When Buccaneers strongside linebacker Quincy Black slammed into Chargers running back Ryan Mathews during a tackle for loss in Tampa Bay's 34-24 win over San Diego in Week 10 the crowd at Raymond James Stadium roared with approval. However, as Black lay motionless on the field moments later, a hush fell over the crowd and the stadium was full of grave concern as the Bucs medical staff strapped him to a backboard and carted him off the field.
Black would be rushed to a nearby hospital for evaluation, and even though he did not suffer broken vertebrae in his neck or back, test results would reveal nerve damage in his neck and shoulder region that would prompt the team to place him on injured reserve. Black would undergo surgery in an attempt to repair some of the nerve damage and will likely require an additional surgery to stimulate the healing of the damaged nerves.
When asked for an update on his condition during Greg Schiano's season-ending press conference on Monday, the Buccaneers head coach didn't sound overly optimistic that Black would be on the mend soon. Some within the organization are concerned that Black's injury may be career-ending.
“Quincy Black right now, they are still not sure what they are going
to do medically,” Schiano said. “He has been all over – he has been all over the country
to the finest people there are. So I am not sure what is going to
PewterReport.com has learned that Black has nerve damage similar to what Bucs cornerback E.J. Biggers had in 2009 and what prompted the team to officially end his rookie year prematurely on injured reserve during the preseason. Biggers took eight months to recover from the injury as it takes a long time for nerves to heal. It took the months just to be able to raise his arm above his shoulder.

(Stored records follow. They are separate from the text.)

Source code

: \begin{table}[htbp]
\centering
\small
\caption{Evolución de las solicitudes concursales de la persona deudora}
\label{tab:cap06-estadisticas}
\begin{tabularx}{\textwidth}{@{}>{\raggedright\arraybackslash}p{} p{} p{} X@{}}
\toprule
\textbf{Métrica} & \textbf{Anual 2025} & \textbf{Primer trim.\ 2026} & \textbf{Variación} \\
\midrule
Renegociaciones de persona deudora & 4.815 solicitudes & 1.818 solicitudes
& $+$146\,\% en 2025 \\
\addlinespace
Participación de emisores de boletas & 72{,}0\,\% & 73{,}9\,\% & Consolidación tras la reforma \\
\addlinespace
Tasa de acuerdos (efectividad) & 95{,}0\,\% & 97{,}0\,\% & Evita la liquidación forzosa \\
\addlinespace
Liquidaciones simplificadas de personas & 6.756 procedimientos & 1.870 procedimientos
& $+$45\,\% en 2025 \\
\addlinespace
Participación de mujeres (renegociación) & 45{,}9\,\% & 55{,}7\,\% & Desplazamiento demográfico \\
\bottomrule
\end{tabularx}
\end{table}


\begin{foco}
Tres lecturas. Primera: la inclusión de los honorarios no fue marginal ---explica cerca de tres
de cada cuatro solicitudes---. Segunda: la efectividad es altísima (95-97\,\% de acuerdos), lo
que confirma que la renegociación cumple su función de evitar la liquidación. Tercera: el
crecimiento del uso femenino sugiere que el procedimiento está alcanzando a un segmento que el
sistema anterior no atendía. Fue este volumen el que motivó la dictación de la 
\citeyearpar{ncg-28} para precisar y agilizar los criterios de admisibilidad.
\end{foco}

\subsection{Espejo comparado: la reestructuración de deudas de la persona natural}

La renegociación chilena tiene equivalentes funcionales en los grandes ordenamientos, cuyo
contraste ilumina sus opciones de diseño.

While Biggers successfully rebounded from his nerve damage, Black's injury is thought to be more severe and he was seen on the Bucs sidelines at Raymond James Stadium in Week 14 against Philadelphia with his shoulder still in a sling five weeks after hurting it against San Diego on November 11.
Black, the Bucs' third-round draft pick in 2007, was having a very solid year prior to his injury with team officials suggesting he was playing his best football. Through the San Diego game, Black had posted 32 tackles (25 solo), three tackles for loss and one fumble recovery.
Black's best year statistically came in 2010 when he notched 88 tackles, four tackles for loss, two sacks, one interception, one forced fumble and one fumble recovery. Last season, Black missed some time due to an ankle injury but finished with 75 tackles, eight tackles for loss, one interception and two forced fumbles.
Black was signed to a five-year, $29 million contract in 2011 that
some have suggested is too rich for his production. He is scheduled to make
$5.75 million in 2013, including a $250,000 workout bonus this
offseason. Black was a candidate to restructure his deal – and perhaps take a pay cut – to help the
Buccaneers clear some cap room in 2013, but his serious injury has
changed everything and the team must wait to see what his long-term
prognosis before knowing how to proceed.
Faced with the prospects that Black may not play football again if he cannot recover from his injury, his Buccaneers teammates are concerned.
“It’s scary,” said Bucs defensive end Michael Bennett. “What everybody doesn’t realize is that it’s a game at the end of the day. He has a life after this and he has a wife and kids that he has to pick up one day and he doesn’t want to have to tell them that the game was taken from him. I hope he gets better. Knowing Quincy he’s going to find some way to persevere through this.”